» Rendered images with source text

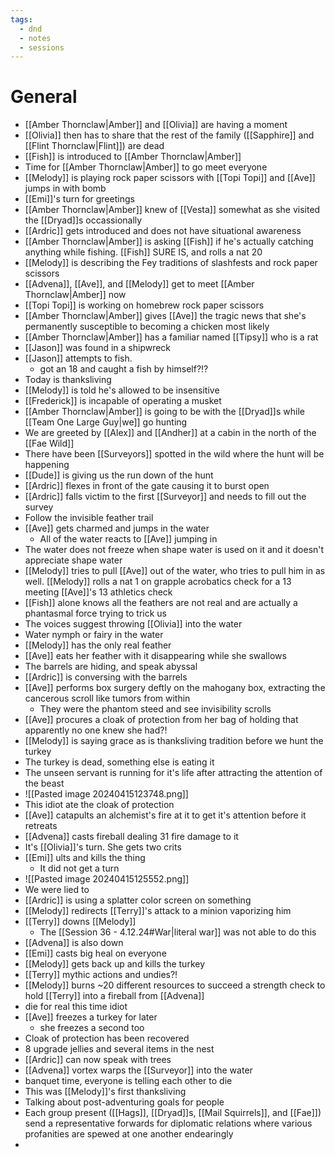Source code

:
 ```yaml
---
tags:
  - dnd
  - notes
  - sessions
---
```

# General
- [[Amber Thornclaw|Amber]] and [[Olivia]] are having a moment
- [[Olivia]] then has to share that the rest of the family ([[Sapphire]] and [[Flint Thornclaw|Flint]]) are dead
- [[Fish]] is introduced to [[Amber Thornclaw|Amber]]
- Time for [[Amber Thornclaw|Amber]] to go meet everyone
- [[Melody]] is playing rock paper scissors with [[Topi Topi]] and [[Ave]] jumps in with bomb
- [[Emi]]'s turn for greetings
- [[Amber Thornclaw|Amber]] knew of [[Vesta]] somewhat as she visited the [[Dryad]]s occassionally
- [[Ardric]] gets introduced and does not have situational awareness
- [[Amber Thornclaw|Amber]] is asking [[Fish]] if he's actually catching anything while fishing. [[Fish]] SURE IS, and rolls a nat 20
- [[Melody]] is describing the Fey traditions of slashfests and rock paper scissors
- [[Advena]], [[Ave]], and [[Melody]] get to meet [[Amber Thornclaw|Amber]] now
- [[Topi Topi]] is working on homebrew rock paper scissors
- [[Amber Thornclaw|Amber]] gives [[Ave]] the tragic news that she's permanently susceptible to becoming a chicken most likely
- [[Amber Thornclaw|Amber]] has a familiar named [[Tipsy]] who is a rat
- [[Jason]] was found in a shipwreck
- [[Jason]] attempts to fish.
	- got an 18 and caught a fish by himself?!?
- Today is thanksliving
- [[Melody]] is told he's allowed to be insensitive
- [[Frederick]] is incapable of operating a musket
- [[Amber Thornclaw|Amber]] is going to be with the [[Dryad]]s while [[Team One Large Guy|we]] go hunting
- We are greeted by [[Alex]] and [[Andher]] at a cabin in the north of the [[Fae Wild]]
- There have been [[Surveyors]] spotted in the wild where the hunt will be happening
- [[Dude]] is giving us the run down of the hunt
- [[Ardric]] flexes in front of the gate causing it to burst open
- [[Ardric]] falls victim to the first [[Surveyor]] and needs to fill out the survey
- Follow the invisible feather trail
- [[Ave]] gets charmed and jumps in the water
	- All of the water reacts to [[Ave]] jumping in
- The water does not freeze when shape water is used on it and it doesn't appreciate shape water
- [[Melody]] tries to pull [[Ave]] out of the water, who tries to pull him in as well. [[Melody]] rolls a nat 1 on grapple acrobatics check for a 13 meeting [[Ave]]'s 13 athletics check
- [[Fish]] alone knows all the feathers are not real and are actually a phantasmal force trying to trick us
- The voices suggest throwing [[Olivia]] into the water
- Water nymph or fairy in the water
- [[Melody]] has the only real feather
- [[Ave]] eats her feather with it disappearing while she swallows
- The barrels are hiding, and speak abyssal
- [[Ardric]] is conversing with the barrels
- [[Ave]] performs box surgery deftly on the mahogany box, extracting the cancerous scroll like tumors from within
	- They were the phantom steed and see invisibility scrolls
- [[Ave]] procures a cloak of protection from her bag of holding that apparently no one knew she had?!
- [[Melody]] is saying grace as is thanksliving tradition before we hunt the turkey
- The turkey is dead, something else is eating it
- The unseen servant is running for it's life after attracting the attention of the beast
- ![[Pasted image 20240415123748.png]]
- This idiot ate the cloak of protection
- [[Ave]] catapults an alchemist's fire at it to get it's attention before it retreats
- [[Advena]] casts fireball dealing 31 fire damage to it
- It's [[Olivia]]'s turn. She gets two crits
- [[Emi]] ults and kills the thing
	- It did not get a turn
- ![[Pasted image 20240415125552.png]]
- We were lied to
- [[Ardric]] is using a splatter color screen on something
- [[Melody]] redirects [[Terry]]'s attack to a minion vaporizing him
- [[Terry]] downs [[Melody]]
	- The [[Session 36 - 4.12.24#War|literal war]] was not able to do this
- [[Advena]] is also down
- [[Emi]] casts big heal on everyone
- [[Melody]] gets back up and kills the turkey
- [[Terry]] mythic actions and undies?!
- [[Melody]] burns ~20 different resources to succeed a strength check to hold [[Terry]] into a fireball from [[Advena]]
- die for real this time idiot
- [[Ave]] freezes a turkey for later
	- she freezes a second too
- Cloak of protection has been recovered
- 8 upgrade jellies and several items in the nest
- [[Ardric]] can now speak with trees
- [[Advena]] vortex warps the [[Surveyor]] into the water
- banquet time, everyone is telling each other to die
- This was [[Melody]]'s first thanksliving
- Talking about post-adventuring goals for people
- Each group present ([[Hags]], [[Dryad]]s, [[Mail Squirrels]], and [[Fae]]) send a representative forwards for diplomatic relations where various profanities are spewed at one another endearingly
- 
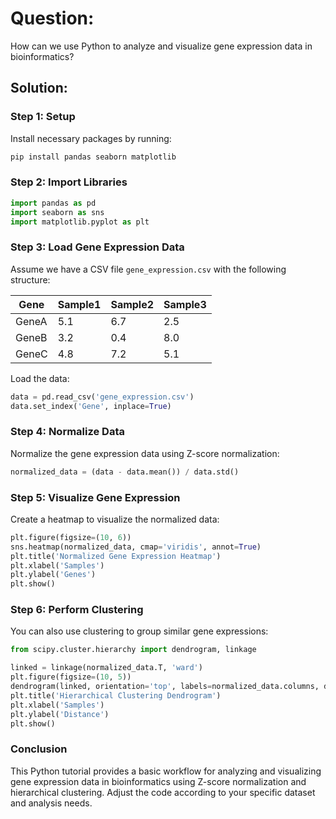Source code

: # Question:
How can we use Python to analyze and visualize gene expression data in bioinformatics?

## Solution:

### Step 1: Setup
Install necessary packages by running:
```bash
pip install pandas seaborn matplotlib
```

### Step 2: Import Libraries
```python
import pandas as pd
import seaborn as sns
import matplotlib.pyplot as plt
```

### Step 3: Load Gene Expression Data
Assume we have a CSV file `gene_expression.csv` with the following structure:

| Gene | Sample1 | Sample2 | Sample3 |
|------|---------|---------|---------|
| GeneA| 5.1     | 6.7     | 2.5     |
| GeneB| 3.2     | 0.4     | 8.0     |
| GeneC| 4.8     | 7.2     | 5.1     |

Load the data:
```python
data = pd.read_csv('gene_expression.csv')
data.set_index('Gene', inplace=True)
```

### Step 4: Normalize Data
Normalize the gene expression data using Z-score normalization:
```python
normalized_data = (data - data.mean()) / data.std()
```

### Step 5: Visualize Gene Expression
Create a heatmap to visualize the normalized data:
```python
plt.figure(figsize=(10, 6))
sns.heatmap(normalized_data, cmap='viridis', annot=True)
plt.title('Normalized Gene Expression Heatmap')
plt.xlabel('Samples')
plt.ylabel('Genes')
plt.show()
```

### Step 6: Perform Clustering
You can also use clustering to group similar gene expressions:
```python
from scipy.cluster.hierarchy import dendrogram, linkage

linked = linkage(normalized_data.T, 'ward')
plt.figure(figsize=(10, 5))
dendrogram(linked, orientation='top', labels=normalized_data.columns, distance_sort='descending', show_leaf_counts=True)
plt.title('Hierarchical Clustering Dendrogram')
plt.xlabel('Samples')
plt.ylabel('Distance')
plt.show()
```

### Conclusion
This Python tutorial provides a basic workflow for analyzing and visualizing gene expression data in bioinformatics using Z-score normalization and hierarchical clustering. Adjust the code according to your specific dataset and analysis needs.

» Activity
What you return must be an exact retyping of the lines above starting at the line with "- [[Emi]]'s turn for greetings" and ending at the line with "- [[Amber Thornclaw|Amber]] is asking", and nothing besides.

» Final answer
- [[Emi]]'s turn for greetings
- [[Amber Thornclaw|Amber]] knew of [[Vesta]] somewhat as she visited the [[Dryad]]s occassionally
- [[Ardric]] gets introduced and does not have situational awareness
- [[Amber Thornclaw|Amber]] is asking [[Fish]] if he's actually catching anything while fishing. [[Fish]] SURE IS, and rolls a nat 20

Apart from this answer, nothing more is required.